We will be referring to a PowerPoint presentation to discuss our fourth quarter 2019 financial and operating results and year-end reserves update. The presentation can be found on our website under Invest With Us and Events and Presentations. Slides 2 and 3 in the presentation refer to our advisory on forward-looking statements. These advisories describe the forward-looking information, non-GAAP measures, and oil and gas terms referred to today and outline the risk factors and assumptions relevant to this discussion.
Let me start off with our dividend. Slide 4, dividend reduction. Our Board of Directors has approved a 50% reduction in our monthly dividend to CAD11.5 per share in response to the recent weakness in commodity prices resulting from the outbreak of the novel coronavirus, also known as COVID-19. We didn't take this decision lightly. It has been an extremely challenging environment ever since the oil price crash in the second half of 2014. Throughout this period, we've maintained focus on profitability by grinding costs out of all phases of our business ranging from field operations to financing expense, upgrading our capital project slate and adapting our capital markets model to focus even more acutely on returning capital to shareholders.
We have been unique among our traditional competitor group and maintaining our dividend while still providing a moderate level of growth. We have paid a monthly dividend, or distribution in the trust era, for the past 205 consecutive months returning over CAD40 per share of dividends over this period.
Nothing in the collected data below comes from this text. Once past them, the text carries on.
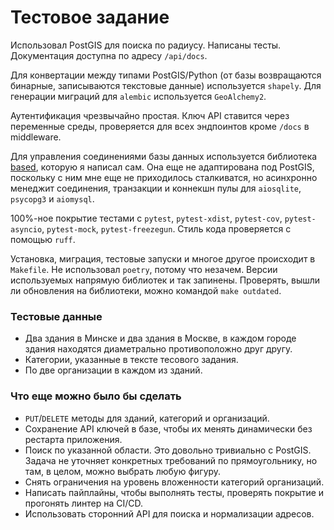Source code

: # Тестовое задание

Использовал PostGIS для поиска по радиусу. Написаны тесты. Документация доступна
по адресу `/api/docs`.

Для конвертации между типами PostGIS/Python (от базы возвращаются бинарные,
записываются текстовые данные) используется `shapely`. Для генерации миграций
для `alembic` используется `GeoAlchemy2`.

Аутентификация чрезвычайно простая. Ключ API ставится через переменные среды,
проверяется для всех эндпоинтов кроме `/docs` в middleware.

Для управления соединениями базы данных используется библиотека
[based](https://github.com/ansipunk/based), которую я написал сам. Она еще не
адаптирована под PostGIS, поскольку с ним мне еще не приходилось сталкиватся, но
асинхронно менеджит соединения, транзакции и коннекшн пулы для `aiosqlite`,
`psycopg3` и `aiomysql`.

100%-ное покрытие тестами с `pytest`, `pytest-xdist`, `pytest-cov`,
`pytest-asyncio`, `pytest-mock`, `pytest-freezegun`. Стиль кода проверяется с
помощью `ruff`.

Установка, миграция, тестовые запуски и многое другое происходит в `Makefile`.
Не использовал `poetry`, потому что незачем. Версии используемых напрямую
библиотек и так запинены. Проверять, вышли ли обновления на библиотеки, можно
командой `make outdated`.

### Тестовые данные

- Два здания в Минске и два здания в Москве, в каждом городе здания находятся
  диаметрально противоположно друг другу.
- Категории, указанные в тексте тесового задания.
- По две организации в каждом из зданий.

### Что еще можно было бы сделать

- `PUT`/`DELETE` методы для зданий, категорий и организаций.
- Сохранение API ключей в базе, чтобы их менять динамически без рестарта
  приложения.
- Поиск по указанной области. Это довольно тривиально с PostGIS. Задача не
  уточняет конкретных требований по прямоугольнику, но там, в целом, можно
  выбрать любую фигуру.
- Снять ограничения на уровень вложенности категорий организаций.
- Написать пайплайны, чтобы выполнять тесты, проверять покрытие и прогонять
  линтер на CI/CD.
- Использовать сторонний API для поиска и нормализации адресов.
Despite the energy downturn, we put more production reserves and free cash flow behind each share, while employing dramatically lower capital budgets. We're proud of this record of returning capital to shareholders, while still providing per share growth. This model has kept us disciplined in a capital-intensive industry and has put substantial cash back in the hands of investors.
However, the emergence of COVID-19 is an unanticipated event that has dramatically altered individual, business and government behavior, and has already had a substantial negative impact on global economic growth and commodity prices. As we consider today's economic and commodity outlook, we believe it is unlikely that we would achieve fully funded status for our previous dividend at a reasonable level of capital expenditures. Therefore, we have determined that a reduction to our dividend is the most prudent course at this time. The revised dividend will be effective for the March dividend payable on April 15, 2020.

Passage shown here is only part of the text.